Items from a dataset:

========

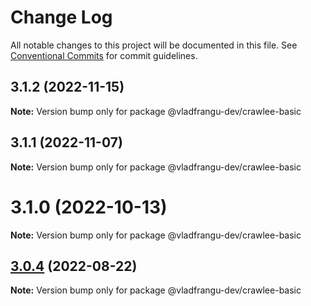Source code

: # Change Log

All notable changes to this project will be documented in this file.
See [Conventional Commits](https://conventionalcommits.org) for commit guidelines.

## 3.1.2 (2022-11-15)

**Note:** Version bump only for package @vladfrangu-dev/crawlee-basic





## 3.1.1 (2022-11-07)

**Note:** Version bump only for package @vladfrangu-dev/crawlee-basic





# 3.1.0 (2022-10-13)

**Note:** Version bump only for package @vladfrangu-dev/crawlee-basic





## [3.0.4](https://github.com/apify/crawlee/compare/v3.0.3...v3.0.4) (2022-08-22)

**Note:** Version bump only for package @vladfrangu-dev/crawlee-basic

========

TASK DETAILS: The records above must be printed exactly, but the pictures they hold should be omitted.

RESULT:
Source code

: # Change Log

All notable changes to this project will be documented in this file.
See [Conventional Commits](https://conventionalcommits.org) for commit guidelines.

## 3.1.2 (2022-11-15)

**Note:** Version bump only for package @vladfrangu-dev/crawlee-basic





## 3.1.1 (2022-11-07)

**Note:** Version bump only for package @vladfrangu-dev/crawlee-basic





# 3.1.0 (2022-10-13)

**Note:** Version bump only for package @vladfrangu-dev/crawlee-basic





## [3.0.4](https://github.com/apify/crawlee/compare/v3.0.3...v3.0.4) (2022-08-22)

**Note:** Version bump only for package @vladfrangu-dev/crawlee-basic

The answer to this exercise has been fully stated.